VDMA: Video Question Answering with Dynamically Generated Multi-Agents
Noriyuki Kugo, Tatsuya Ishibashi, Kosuke Ono, Yuji Sato
TL;DR
The paper tackles long-form video question answering on the EgoSchema dataset by introducing VDMA, a two-stage framework that dynamically generates expert agents (Stage 1) and performs multi-agent QA with an organizer (Stage 2). By tailoring prompts to the video context and question, and leveraging specialized tools (Captioner and Video Analyzer), the approach achieves 70.7% accuracy on EgoSchema, outperforming a single-agent baseline. Ablation studies show gains from domain-specific expert generation and benefits and trade-offs related to frame count.
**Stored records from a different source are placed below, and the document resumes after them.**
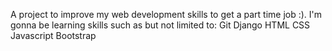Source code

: A project to improve my web development skills to get a part time job :).
I'm gonna be learning skills such as but not limited to:
  Git
  Django
  HTML
  CSS
  Javascript
  Bootstrap
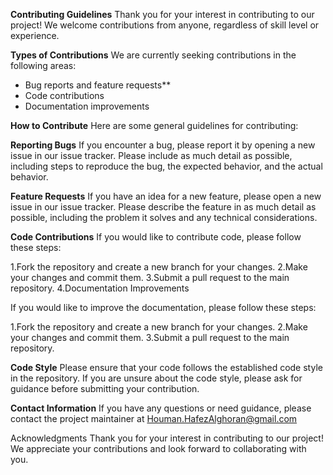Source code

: **Contributing Guidelines**
Thank you for your interest in contributing to our project! We welcome contributions from anyone, regardless of skill level or experience.


**Types of Contributions**
We are currently seeking contributions in the following areas:

- Bug reports and feature requests**
- Code contributions
- Documentation improvements

**How to Contribute**
Here are some general guidelines for contributing:

**Reporting Bugs**
If you encounter a bug, please report it by opening a new issue in our issue tracker. Please include as much detail as possible, including steps to reproduce the bug, the expected behavior, and the actual behavior.

**Feature Requests**
If you have an idea for a new feature, please open a new issue in our issue tracker. Please describe the feature in as much detail as possible, including the problem it solves and any technical considerations.

**Code Contributions**
If you would like to contribute code, please follow these steps:

1.Fork the repository and create a new branch for your changes.
2.Make your changes and commit them.
3.Submit a pull request to the main repository.
4.Documentation Improvements

If you would like to improve the documentation, please follow these steps:

1.Fork the repository and create a new branch for your changes.
2.Make your changes and commit them.
3.Submit a pull request to the main repository.

**Code Style**
Please ensure that your code follows the established code style in the repository. If you are unsure about the code style, please ask for guidance before submitting your contribution.

**Contact Information**
If you have any questions or need guidance, please contact the project maintainer at Houman.HafezAlghoran@gmail.com

Acknowledgments
Thank you for your interest in contributing to our project! We appreciate your contributions and look forward to collaborating with you.

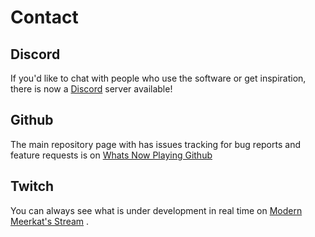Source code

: # Contact

## Discord

If you'd like to chat with people who use the software or get
inspiration, there is now a [Discord](https://discord.gg/bGdgm64Erb)
server available!

## Github

The main repository page with has issues tracking for bug reports and
feature requests is on [Whats Now Playing
Github](https://github.com/whatsnowplaying/whats-now-playing)

## Twitch

You can always see what is under development in real time on [Modern
Meerkat's Stream](https://twitch.tv/modernmeerkat) .
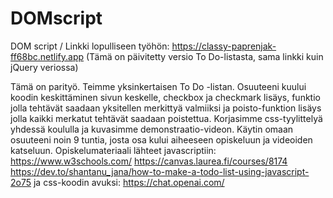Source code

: # DOMscript
DOM script
/ Linkki lopulliseen työhön: https://classy-paprenjak-ff68bc.netlify.app (Tämä on päivitetty versio To Do-listasta, sama linkki kuin jQuery veriossa)

Tämä on parityö. Teimme yksinkertaisen To Do -listan. Osuuteeni kuului koodin keskittäminen sivun keskelle, checkbox ja checkmark lisäys, funktio jolla tehtävät saadaan yksitellen merkittyä valmiiksi ja poisto-funktion lisäys jolla kaikki merkatut tehtävät saadaan poistettua. Korjasimme css-tyylittelyä yhdessä koululla ja kuvasimme demonstraatio-videon. Käytin omaan osuuteeni noin 9 tuntia, josta osa kului aiheeseen opiskeluun ja videoiden katseluun. Opiskelumateriaali lähteet javascriptiin: https://www.w3schools.com/ https://canvas.laurea.fi/courses/8174 https://dev.to/shantanu_jana/how-to-make-a-todo-list-using-javascript-2o75 ja css-koodin avuksi: https://chat.openai.com/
The work demonstrates that dynamically assembled expert ensembles can improve VQA performance, at the cost of higher computation, and suggests future enhancements via agent debates and smarter tool usage.
Abstract
This technical report provides a detailed description of our approach to the EgoSchema Challenge 2024. The EgoSchema Challenge aims to identify the most appropriate responses to questions regarding a given video clip. In this paper, we propose Video Question Answering with Dynamically Generated Multi-Agents (VDMA). This method is a complementary approach to existing response generation systems by employing a multi-agent system with dynamically generated expert agents. This method aims to provide the most accurate and contextually appropriate responses. This report details the stages of our approach, the tools employed, and the results of our experiments.